(Beginning of Data records)

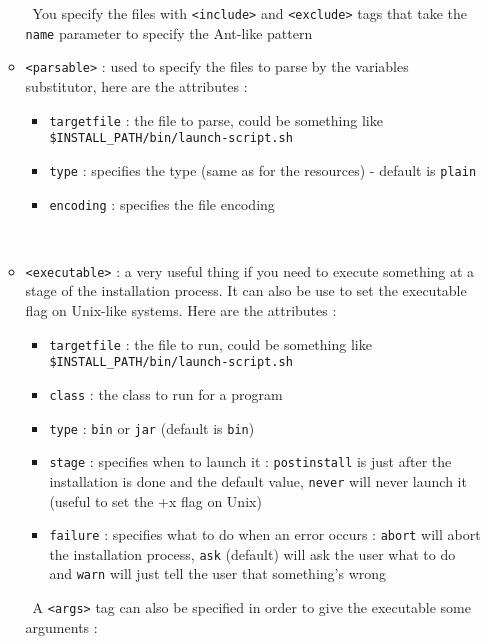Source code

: \begin{itemize}
\begin{itemize}
\begin{itemize}
    \end{itemize}\
    You specify the files with  \texttt{<include>} and \texttt{<exclude>} tags
    that take the \texttt{name} parameter to specify the Ant-like pattern
    \item \texttt{<parsable>} : used to specify the files to parse by the
    variables substitutor, here are the attributes :
    \begin{itemize}
    
      \item \texttt{targetfile} : the file to parse, could be something like\\
      \texttt{\$INSTALL\_PATH/bin/launch-script.sh}
      \item \texttt{type} : specifies the type (same as for the resources) -
      default is \texttt{plain}
      \item \texttt{encoding} : specifies the file encoding
    
    \end{itemize}\
    \item \texttt{<executable>} : a very useful thing if you need to execute
    something at a stage of the installation process. It can also be use to set
    the executable flag on Unix-like systems. Here are the attributes :
    \begin{itemize}
    
      \item \texttt{targetfile} : the file to run, could be something like\\
      \texttt{\$INSTALL\_PATH/bin/launch-script.sh}
      \item \texttt{class} : the class to run for a \Java program
      \item \texttt{type} : \texttt{bin} or \texttt{jar} (default is
      \texttt{bin})
      \item \texttt{stage} : specifies when to launch it : \texttt{postinstall}
      is just after the installation is done and the default value,
      \texttt{never} will never launch it (useful to set the +x flag on Unix)
      \item \texttt{failure} : specifies what to do when an error occurs :
      \texttt{abort} will abort the installation process, \texttt{ask} (default)
      will ask the user what to do and \texttt{warn} will just tell the user
      that something's wrong
    
    \end{itemize}\
    A \texttt{<args>} tag can also be specified in order to give the executable
    some arguments :
    \begin{itemize}
    

\end{itemize}
\end{itemize}
\end{itemize}
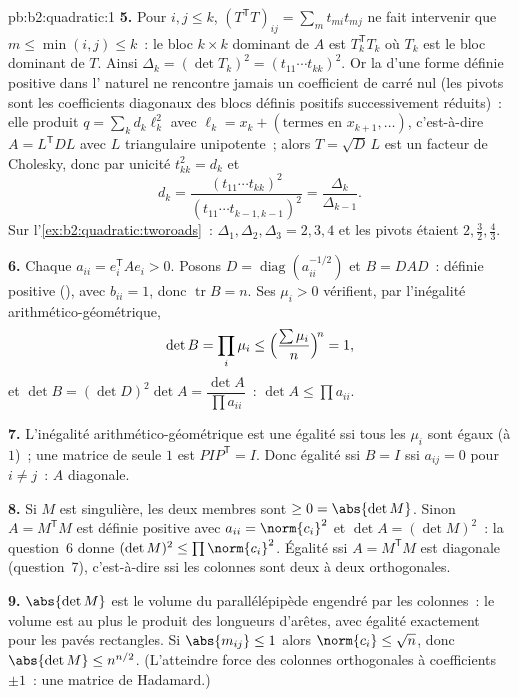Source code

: \begin{solution}{pb:b2:quadratic:1}
\textbf{5.} Pour $i, j \leq k$, $(T^{\mathsf T}T)_{ij} = \sum_m
t_{mi}t_{mj}$ ne fait intervenir que $m \leq \min(i,j) \leq k$~: le
bloc $k\times k$ dominant de $A$ est $T_k^{\mathsf T}T_k$ où
$T_k$ est le bloc dominant de $T$. Ainsi $\Delta_k = (\det T_k)^2
= (t_{11}\cdots t_{kk})^2$. Or la  d'une
forme définie positive dans l' naturel ne rencontre jamais un
coefficient de carré nul (les pivots sont les coefficients
diagonaux des blocs définis positifs successivement réduits)~: elle
produit $q = \sum_k d_k\ell_k^2$ avec $\ell_k = x_k + (\text{termes
en } x_{k+1}, \dots)$, c'est-à-dire $A = L^{\mathsf T}DL$ avec $L$
triangulaire unipotente~; alors $T = \sqrt D\,L$ est un facteur de
Cholesky, donc par unicité $t_{kk}^2 = d_k$ et
\[
d_k = \frac{(t_{11}\cdots t_{kk})^2}
{(t_{11}\cdots t_{k-1,k-1})^2}
= \frac{\Delta_k}{\Delta_{k-1}} .
\]
Sur l'\cref{ex:b2:quadratic:tworoads}~: $\Delta_1, \Delta_2,
\Delta_3 = 2, 3, 4$ et les pivots étaient $2, \frac32, \frac43$.

\textbf{6.} Chaque $a_{ii} = e_i^{\mathsf T}Ae_i > 0$. Posons $D =
\operatorname{diag}(a_{ii}^{-1/2})$ et $B = DAD$~: définie
positive (), avec $b_{ii} = 1$, donc $\operatorname{tr}
B = n$. Ses  $\mu_i > 0$ vérifient, par l'inégalité
arithmético-géométrique,
\[
\det B = \prod_i\mu_i
\leq \Bigl(\frac{\sum\mu_i}{n}\Bigr)^{\!n} = 1 ,
\]
et $\det B = (\det D)^2\det A = \dfrac{\det A}{\prod
a_{ii}}$~: $\det A \leq \prod a_{ii}$.

\textbf{7.} L'inégalité arithmético-géométrique est une égalité ssi
tous les $\mu_i$ sont égaux (à $1$)~; une matrice  de
seule  $1$ est $PIP^{\mathsf T} = I$. Donc égalité ssi
$B = I$ ssi $a_{ij} = 0$ pour $i \neq j$~: $A$ diagonale.

\textbf{8.} Si $M$ est singulière, les deux membres sont $\geq 0 =
\abs{\det M}$. Sinon $A = M^{\mathsf T}M$ est définie positive avec
$a_{ii} = \norm{c_i}^2$ et $\det A = (\det M)^2$~: la question~6
donne $(\det M)^2 \leq \prod\norm{c_i}^2$. Égalité ssi $A =
M^{\mathsf T}M$ est diagonale (question~7), c'est-à-dire ssi les
colonnes sont deux à deux orthogonales.

\textbf{9.} $\abs{\det M}$ est le volume du parallélépipède
engendré par les colonnes~: le volume est au plus le produit des
longueurs d'arêtes, avec égalité exactement pour les pavés
rectangles. Si $\abs{m_{ij}} \leq 1$ alors $\norm{c_i} \leq \sqrt
n$, donc $\abs{\det M} \leq n^{n/2}$. (L'atteindre force des
colonnes orthogonales à coefficients $\pm1$~: une matrice de
Hadamard.)


\end{solution}
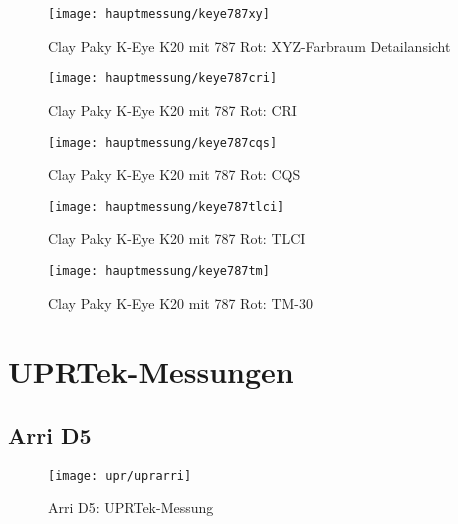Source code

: \documentclass[pagesize,paper=A4,fontsize=12pt,utf8,numbers=noenddot,bibliography=totoc,listof=totoc,DIV=11,BCOR=1mm]{scrreprt}
\begin{document}
\begin{figure}[htp]     %
\centering
\texttt{[image: hauptmessung/keye787xy]} 
\caption {Clay Paky K-Eye K20 mit 787 Rot: XYZ-Farbraum Detailansicht} 
\end{figure}

\begin{figure}[htp]     %
\centering
\texttt{[image: hauptmessung/keye787cri]} 
\caption {Clay Paky K-Eye K20 mit 787 Rot: CRI} 
\end{figure}

\begin{figure}[htp]     %
\centering
\texttt{[image: hauptmessung/keye787cqs]} 
\caption {Clay Paky K-Eye K20 mit 787 Rot: CQS} 
\end{figure}

\begin{figure}[htp]     %
\centering
\texttt{[image: hauptmessung/keye787tlci]} 
\caption {Clay Paky K-Eye K20 mit 787 Rot: TLCI} 
\end{figure}

\begin{figure}[htp]     %
\centering
\texttt{[image: hauptmessung/keye787tm]} 
\caption {Clay Paky K-Eye K20 mit 787 Rot: TM-30} 
\end{figure}


\section{UPRTek-Messungen}

\subsection{Arri D5}

\begin{figure}[htp]     %
\centering
\texttt{[image: upr/uprarri]} 
\caption {Arri D5: UPRTek-Messung} 
\end{figure}
\end{document}
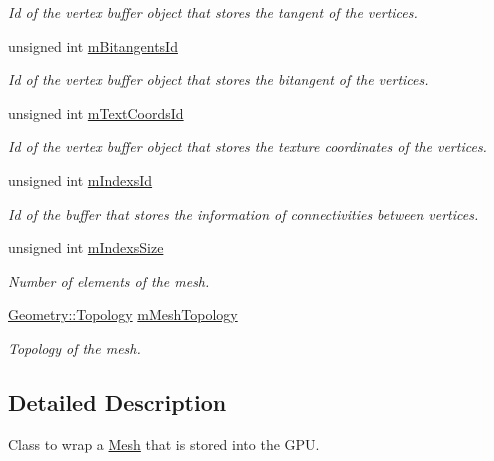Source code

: \begin{DoxyCompactItemize}
\begin{DoxyCompactList}\small\item\em Id of the vertex buffer object that stores the tangent of the vertices. \end{DoxyCompactList}\item 
unsigned int \hyperlink{class_g_p_u_geometry_ac5f70882b315385c4abd8e13c7d87c06}{m\+Bitangents\+Id}
\begin{DoxyCompactList}\small\item\em Id of the vertex buffer object that stores the bitangent of the vertices. \end{DoxyCompactList}\item 
unsigned int \hyperlink{class_g_p_u_geometry_a47934d33be572e934ab7a06fbc822485}{m\+Text\+Coords\+Id}
\begin{DoxyCompactList}\small\item\em Id of the vertex buffer object that stores the texture coordinates of the vertices. \end{DoxyCompactList}\item 
unsigned int \hyperlink{class_g_p_u_geometry_a7528dbd5d745121f03c093adfa8aa9bc}{m\+Indexs\+Id}
\begin{DoxyCompactList}\small\item\em Id of the buffer that stores the information of connectivities between vertices. \end{DoxyCompactList}\item 
unsigned int \hyperlink{class_g_p_u_geometry_a6dea12bd5a55b4f98b97cc77f0b1a6f3}{m\+Indexs\+Size}
\begin{DoxyCompactList}\small\item\em Number of elements of the mesh. \end{DoxyCompactList}\item 
\hyperlink{class_geometry_af0136a3b268286ee5921cc6af5239293}{Geometry\+::\+Topology} \hyperlink{class_g_p_u_geometry_a50c7b109148ff6a5218903bf7e848be3}{m\+Mesh\+Topology}
\begin{DoxyCompactList}\small\item\em Topology of the mesh. \end{DoxyCompactList}\end{DoxyCompactItemize}


\subsection{Detailed Description}
Class to wrap a \hyperlink{class_mesh}{Mesh} that is stored into the G\+P\+U. 

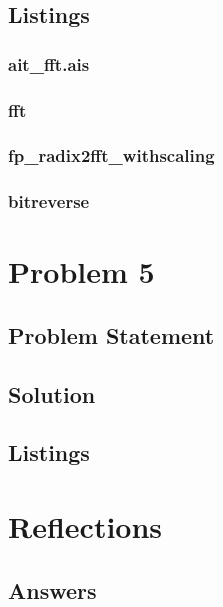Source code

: \documentclass[12pt,a4paper,titlepage,oneside]{article}
\begin{document}
\subsection{Listings}

\subsubsection{ait\_fft.ais}



\subsubsection{fft}



\subsubsection{fp\_radix2fft\_withscaling}



\subsubsection{bitreverse}




\newpage
\section{Problem 5}

\subsection{Problem Statement}


\subsection{Solution}

\subsection{Listings}

\newpage
\section{Reflections}



\subsection{Answers}
\end{document}
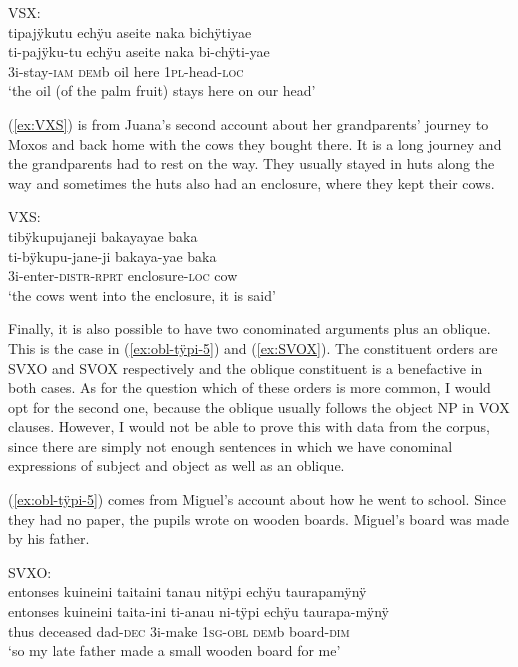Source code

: \ea\label{ex:VSX}
\begingl
\glpreamble \textup{VSX:}\\tipajÿkutu echÿu aseite naka bichÿtiyae\\
\gla ti-pajÿku-tu echÿu aseite naka bi-chÿti-yae\\
\glb 3i-stay-\textsc{iam} \textsc{dem}b oil here 1\textsc{pl}-head-\textsc{loc}\\
\glft ‘the oil (of the palm fruit) stays here on our head’
\endgl
\trailingcitation{[jxx-d181102l.30]}
\xe


(\ref{ex:VXS}) is from Juana’s second account about her grandparents’ journey to Moxos and back home with the cows they bought there. It is a long journey and the grandparents had to rest on the way. They usually stayed in huts along the way and sometimes the huts also had an enclosure, where they kept their cows.

\ea\label{ex:VXS}
\begingl
\glpreamble \textup{VXS:}\\tibÿkupujaneji bakayayae baka\\
\gla ti-bÿkupu-jane-ji bakaya-yae baka\\
\glb 3i-enter-\textsc{distr}-\textsc{rprt} enclosure-\textsc{loc} cow\\
\glft ‘the cows went into the enclosure, it is said’
\endgl
\trailingcitation{[jxx-p151016l-2.166]}
\xe


Finally, it is also possible to have two conominated arguments plus an oblique. This is the case in (\ref{ex:obl-tÿpi-5}) and (\ref{ex:SVOX}). The constituent orders are SVXO and SVOX respectively and the oblique constituent is a benefactive in both cases. As for the question which of these orders is more common, I would opt for the second one, because the oblique usually follows the object NP in VOX clauses. However, I would not be able to prove this with data from the corpus, since there are simply not enough sentences in which we have conominal expressions of subject and object as well as an oblique.

(\ref{ex:obl-tÿpi-5}) comes from Miguel’s account about how he went to school. Since they had no paper, the pupils wrote on wooden boards. Miguel’s board was made by his father.


\ea\label{ex:obl-tÿpi-5}
\begingl
\glpreamble \textup{SVXO:}\\entonses kuineini taitaini tanau nitÿpi echÿu taurapamÿnÿ\\
\gla entonses kuineini taita-ini ti-anau ni-tÿpi echÿu taurapa-mÿnÿ\\
\glb thus deceased dad-\textsc{dec} 3i-make 1\textsc{sg}-\textsc{obl} \textsc{dem}b board-\textsc{dim}\\
\glft ‘so my late father made a small wooden board for me’
\endgl
\trailingcitation{[mxx-p181027l-1.023]}
\xe


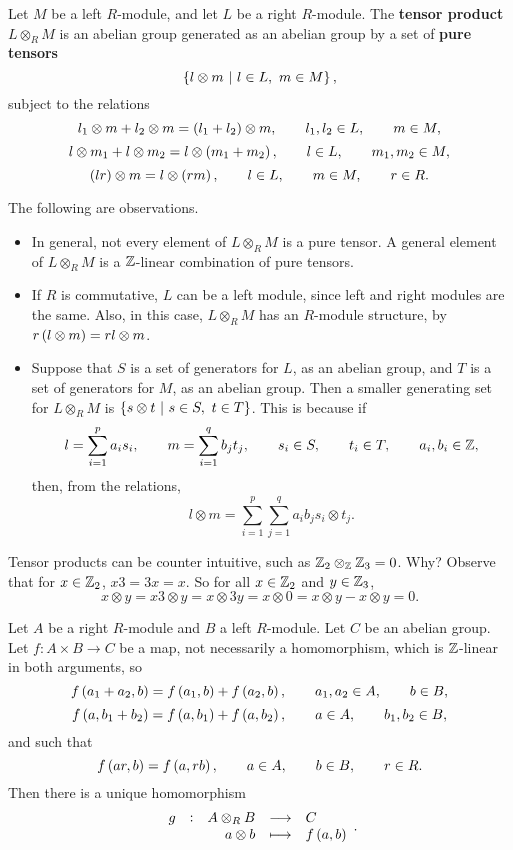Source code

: \begin{definition}
Let $ M $ be a left $ R $-module, and let $ L $ be a right $ R $-module. The \textbf{tensor product} $ L \otimes_R M $ is an abelian group generated as an abelian group by a set of \textbf{pure tensors}
$$ \cbr{l \otimes m \st l \in L, \ m \in M}, $$
subject to the relations
$$ l_1 \otimes m + l_2 \otimes m = \br{l_1 + l_2} \otimes m, \qquad l_1, l_2 \in L, \qquad m \in M, $$
$$ l \otimes m_1 + l \otimes m_2 = l \otimes \br{m_1 + m_2}, \qquad l \in L, \qquad m_1, m_2 \in M, $$
$$ \br{lr} \otimes m = l \otimes \br{rm}, \qquad l \in L, \qquad m \in M, \qquad r \in R. $$
\end{definition}

The following are observations.
\begin{itemize}
\item In general, not every element of $ L \otimes_R M $ is a pure tensor. A general element of $ L \otimes_R M $ is a $ \mathbb{Z} $-linear combination of pure tensors.
\item If $ R $ is commutative, $ L $ can be a left module, since left and right modules are the same. Also, in this case, $ L \otimes_R M $ has an $ R $-module structure, by $ r\br{l \otimes m} = rl \otimes m $.
\item Suppose that $ S $ is a set of generators for $ L $, as an abelian group, and $ T $ is a set of generators for $ M $, as an abelian group. Then a smaller generating set for $ L \otimes_R M $ is $ \cbr{s \otimes t \st s \in S, \ t \in T} $. This is because if
$$ l = \sum_{i = 1}^p a_is_i, \qquad m = \sum_{i = 1}^q b_jt_j, \qquad s_i \in S, \qquad t_i \in T, \qquad a_i, b_i \in \mathbb{Z}, $$
then, from the relations,
$$ l \otimes m = \sum_{i = 1}^p \sum_{j = 1}^q a_ib_js_i \otimes t_j. $$
\end{itemize}

\begin{example*}
Tensor products can be counter intuitive, such as $ \mathbb{Z}_2 \otimes_{\mathbb{Z}} \mathbb{Z}_3 = 0 $. Why? Observe that for $ x \in \mathbb{Z}_2 $, $ x3 = 3x = x $. So for all $ x \in \mathbb{Z}_2 $ and $ y \in \mathbb{Z}_3 $,
$$ x \otimes y = x3 \otimes y = x \otimes 3y = x \otimes 0 = x \otimes y - x \otimes y = 0. $$
\end{example*}


\begin{theorem}
Let $ A $ be a right $ R $-module and $ B $ a left $ R $-module. Let $ C $ be an abelian group. Let $ f : A \times B \to C $ be a map, not necessarily a homomorphism, which is $ \mathbb{Z} $-linear in both arguments, so
$$ f\br{a_1 + a_2, b} = f\br{a_1, b} + f\br{a_2, b}, \qquad a_1, a_2 \in A, \qquad b \in B, $$
$$ f\br{a, b_1 + b_2} = f\br{a, b_1} + f\br{a, b_2}, \qquad a \in A, \qquad b_1, b_2 \in B, $$
and such that
$$ f\br{ar, b} = f\br{a, rb}, \qquad a \in A, \qquad b \in B, \qquad r \in R. $$
Then there is a unique homomorphism
$$ \function[g]{A \otimes_R B}{C}{a \otimes b}{f\br{a, b}}. $$
\end{theorem}

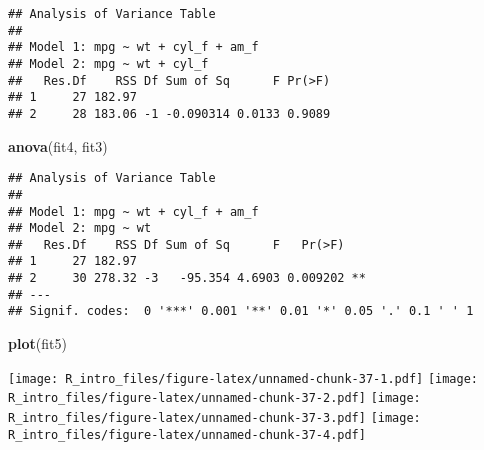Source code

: \documentclass[
  a4paper,
]{article}
\newenvironment{Shaded}{\begin{snugshade}}{\end{snugshade}}
\newcommand{\FunctionTok}[1]{\textcolor[rgb]{0.13,0.29,0.53}{\textbf{#1}}}
\newcommand{\NormalTok}[1]{#1}
\begin{document}
\begin{verbatim}
## Analysis of Variance Table
## 
## Model 1: mpg ~ wt + cyl_f + am_f
## Model 2: mpg ~ wt + cyl_f
##   Res.Df    RSS Df Sum of Sq      F Pr(>F)
## 1     27 182.97                           
## 2     28 183.06 -1 -0.090314 0.0133 0.9089
\end{verbatim}

\begin{Shaded}
\begin{Highlighting}[]
\FunctionTok{anova}\NormalTok{(fit4, fit3)}
\end{Highlighting}
\end{Shaded}

\begin{verbatim}
## Analysis of Variance Table
## 
## Model 1: mpg ~ wt + cyl_f + am_f
## Model 2: mpg ~ wt
##   Res.Df    RSS Df Sum of Sq      F   Pr(>F)   
## 1     27 182.97                                
## 2     30 278.32 -3   -95.354 4.6903 0.009202 **
## ---
## Signif. codes:  0 '***' 0.001 '**' 0.01 '*' 0.05 '.' 0.1 ' ' 1
\end{verbatim}

\begin{Shaded}
\begin{Highlighting}[]
\FunctionTok{plot}\NormalTok{(fit5)}
\end{Highlighting}
\end{Shaded}

\texttt{[image: R\_intro\_files/figure-latex/unnamed-chunk-37-1.pdf]}
\texttt{[image: R\_intro\_files/figure-latex/unnamed-chunk-37-2.pdf]}
\texttt{[image: R\_intro\_files/figure-latex/unnamed-chunk-37-3.pdf]}
\texttt{[image: R\_intro\_files/figure-latex/unnamed-chunk-37-4.pdf]}
\end{document}
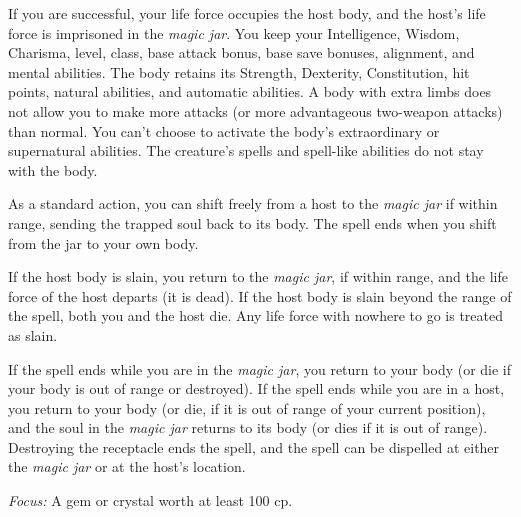 {	If you are successful, your life force occupies the host body, and the host's life force is imprisoned in the \emph{magic jar}. You keep your Intelligence, Wisdom, Charisma, level, class, base attack bonus, base save bonuses, alignment, and mental abilities. The body retains its Strength, Dexterity, Constitution, hit points, natural abilities, and automatic abilities. A body with extra limbs does not allow you to make more attacks (or more advantageous two-weapon attacks) than normal. You can't choose to activate the body's extraordinary or supernatural abilities. The creature's spells and spell-like abilities do not stay with the body.

	As a standard action, you can shift freely from a host to the \emph{magic jar} if within range, sending the trapped soul back to its body. The spell ends when you shift from the jar to your own body.

	If the host body is slain, you return to the \emph{magic jar}, if within range, and the life force of the host departs (it is dead). If the host body is slain beyond the range of the spell, both you and the host die. Any life force with nowhere to go is treated as slain.

	If the spell ends while you are in the \emph{magic jar}, you return to your body (or die if your body is out of range or destroyed). If the spell ends while you are in a host, you return to your body (or die, if it is out of range of your current position), and the soul in the \emph{magic jar} returns to its body (or dies if it is out of range). Destroying the receptacle ends the spell, and the spell can be dispelled at either the \emph{magic jar} or at the host's location.

	\textit{Focus:}
	A gem or crystal worth at least 100 cp.

}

(End of Data records)

» **What is being asked**
Lines holding the word "flag" should be copied from the entries above.

» **Result**
    the executable flag on Unix-like systems. Here are the attributes :
      \texttt{never} will never launch it (useful to set the +x flag on Unix)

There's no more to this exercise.